**Data excerpts:**

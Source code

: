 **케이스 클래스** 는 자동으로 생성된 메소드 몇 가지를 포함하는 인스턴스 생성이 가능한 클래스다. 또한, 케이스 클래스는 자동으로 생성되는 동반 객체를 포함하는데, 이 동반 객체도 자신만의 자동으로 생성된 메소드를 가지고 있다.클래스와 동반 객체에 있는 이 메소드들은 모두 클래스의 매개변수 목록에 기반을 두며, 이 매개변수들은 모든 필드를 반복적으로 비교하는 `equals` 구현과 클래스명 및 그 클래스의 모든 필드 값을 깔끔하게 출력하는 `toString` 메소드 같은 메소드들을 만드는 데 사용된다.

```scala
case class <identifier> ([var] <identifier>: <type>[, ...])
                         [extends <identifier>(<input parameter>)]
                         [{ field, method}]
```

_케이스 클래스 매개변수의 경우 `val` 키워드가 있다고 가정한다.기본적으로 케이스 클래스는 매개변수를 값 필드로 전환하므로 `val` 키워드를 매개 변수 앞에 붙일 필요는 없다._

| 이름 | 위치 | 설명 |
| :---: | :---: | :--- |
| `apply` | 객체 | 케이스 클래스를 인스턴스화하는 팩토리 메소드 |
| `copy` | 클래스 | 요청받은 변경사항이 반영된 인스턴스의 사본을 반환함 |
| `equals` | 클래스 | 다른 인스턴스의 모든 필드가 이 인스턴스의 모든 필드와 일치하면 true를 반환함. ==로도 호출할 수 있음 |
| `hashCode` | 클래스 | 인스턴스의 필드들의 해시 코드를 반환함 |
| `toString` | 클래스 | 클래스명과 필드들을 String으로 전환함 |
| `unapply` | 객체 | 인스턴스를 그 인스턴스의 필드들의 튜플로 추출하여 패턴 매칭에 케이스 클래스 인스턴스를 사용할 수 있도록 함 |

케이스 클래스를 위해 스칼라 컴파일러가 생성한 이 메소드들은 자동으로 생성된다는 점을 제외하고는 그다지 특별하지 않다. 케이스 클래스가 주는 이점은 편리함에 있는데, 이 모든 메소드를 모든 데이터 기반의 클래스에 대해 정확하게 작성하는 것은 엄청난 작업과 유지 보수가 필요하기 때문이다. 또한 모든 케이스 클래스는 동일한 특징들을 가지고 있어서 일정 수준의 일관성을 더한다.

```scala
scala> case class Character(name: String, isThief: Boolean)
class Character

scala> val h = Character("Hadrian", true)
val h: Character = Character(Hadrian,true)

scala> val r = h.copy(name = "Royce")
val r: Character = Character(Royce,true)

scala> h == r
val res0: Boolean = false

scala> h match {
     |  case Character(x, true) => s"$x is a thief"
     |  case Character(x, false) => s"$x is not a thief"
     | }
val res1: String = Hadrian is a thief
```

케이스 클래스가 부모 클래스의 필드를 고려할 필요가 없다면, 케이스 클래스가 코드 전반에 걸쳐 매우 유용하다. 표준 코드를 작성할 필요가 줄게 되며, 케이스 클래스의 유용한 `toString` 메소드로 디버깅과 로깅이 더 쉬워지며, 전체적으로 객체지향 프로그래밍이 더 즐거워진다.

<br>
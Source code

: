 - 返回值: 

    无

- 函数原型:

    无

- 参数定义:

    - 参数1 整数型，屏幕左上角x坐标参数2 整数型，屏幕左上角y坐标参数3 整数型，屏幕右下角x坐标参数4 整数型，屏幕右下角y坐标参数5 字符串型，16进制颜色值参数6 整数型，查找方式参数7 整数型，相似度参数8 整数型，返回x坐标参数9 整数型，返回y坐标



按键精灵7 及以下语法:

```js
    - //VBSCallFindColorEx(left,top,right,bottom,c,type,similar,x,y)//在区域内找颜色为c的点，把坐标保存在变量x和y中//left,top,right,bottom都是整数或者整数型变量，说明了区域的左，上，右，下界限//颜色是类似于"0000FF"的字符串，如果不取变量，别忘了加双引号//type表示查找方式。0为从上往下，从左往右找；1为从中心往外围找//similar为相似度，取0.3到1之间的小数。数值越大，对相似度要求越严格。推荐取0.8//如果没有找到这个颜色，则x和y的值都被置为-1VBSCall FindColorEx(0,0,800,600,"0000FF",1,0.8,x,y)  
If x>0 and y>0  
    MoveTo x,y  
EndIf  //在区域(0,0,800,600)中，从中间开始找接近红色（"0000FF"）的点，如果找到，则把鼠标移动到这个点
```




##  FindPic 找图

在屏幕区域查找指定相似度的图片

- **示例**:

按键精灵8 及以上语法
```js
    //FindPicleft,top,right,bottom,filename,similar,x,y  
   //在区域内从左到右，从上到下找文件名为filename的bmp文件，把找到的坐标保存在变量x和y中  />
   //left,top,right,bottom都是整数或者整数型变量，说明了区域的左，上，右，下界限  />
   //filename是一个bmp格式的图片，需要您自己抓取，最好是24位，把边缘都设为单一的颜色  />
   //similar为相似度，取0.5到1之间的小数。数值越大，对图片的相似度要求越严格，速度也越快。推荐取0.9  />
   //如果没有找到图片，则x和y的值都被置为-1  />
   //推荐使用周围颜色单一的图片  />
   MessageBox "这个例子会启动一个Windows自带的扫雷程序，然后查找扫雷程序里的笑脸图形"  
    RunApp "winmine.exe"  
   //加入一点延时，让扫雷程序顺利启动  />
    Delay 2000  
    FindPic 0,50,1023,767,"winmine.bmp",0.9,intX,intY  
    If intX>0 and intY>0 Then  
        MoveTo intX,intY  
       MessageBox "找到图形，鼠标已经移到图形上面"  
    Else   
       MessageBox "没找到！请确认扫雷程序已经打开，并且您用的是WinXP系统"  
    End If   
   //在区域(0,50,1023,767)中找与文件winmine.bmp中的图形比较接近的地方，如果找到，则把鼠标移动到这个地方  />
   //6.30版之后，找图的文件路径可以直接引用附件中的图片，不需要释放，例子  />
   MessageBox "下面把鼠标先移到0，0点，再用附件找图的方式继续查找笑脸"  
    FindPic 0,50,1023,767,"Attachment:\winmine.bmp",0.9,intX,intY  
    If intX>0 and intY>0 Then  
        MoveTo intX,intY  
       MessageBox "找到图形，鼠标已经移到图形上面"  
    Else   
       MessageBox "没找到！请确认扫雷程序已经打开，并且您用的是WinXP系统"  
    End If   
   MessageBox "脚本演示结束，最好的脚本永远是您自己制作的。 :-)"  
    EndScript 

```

**Assignment:** From the start of the data to the line that holds "이름 | 위치 | 설명 |", retype each line exactly, with both ends included.

**Answer section:**
Source code

: **케이스 클래스** 는 자동으로 생성된 메소드 몇 가지를 포함하는 인스턴스 생성이 가능한 클래스다. 또한, 케이스 클래스는 자동으로 생성되는 동반 객체를 포함하는데, 이 동반 객체도 자신만의 자동으로 생성된 메소드를 가지고 있다.클래스와 동반 객체에 있는 이 메소드들은 모두 클래스의 매개변수 목록에 기반을 두며, 이 매개변수들은 모든 필드를 반복적으로 비교하는 `equals` 구현과 클래스명 및 그 클래스의 모든 필드 값을 깔끔하게 출력하는 `toString` 메소드 같은 메소드들을 만드는 데 사용된다.

```scala
case class <identifier> ([var] <identifier>: <type>[, ...])
                         [extends <identifier>(<input parameter>)]
                         [{ field, method}]
```

_케이스 클래스 매개변수의 경우 `val` 키워드가 있다고 가정한다.기본적으로 케이스 클래스는 매개변수를 값 필드로 전환하므로 `val` 키워드를 매개 변수 앞에 붙일 필요는 없다._

| 이름 | 위치 | 설명 |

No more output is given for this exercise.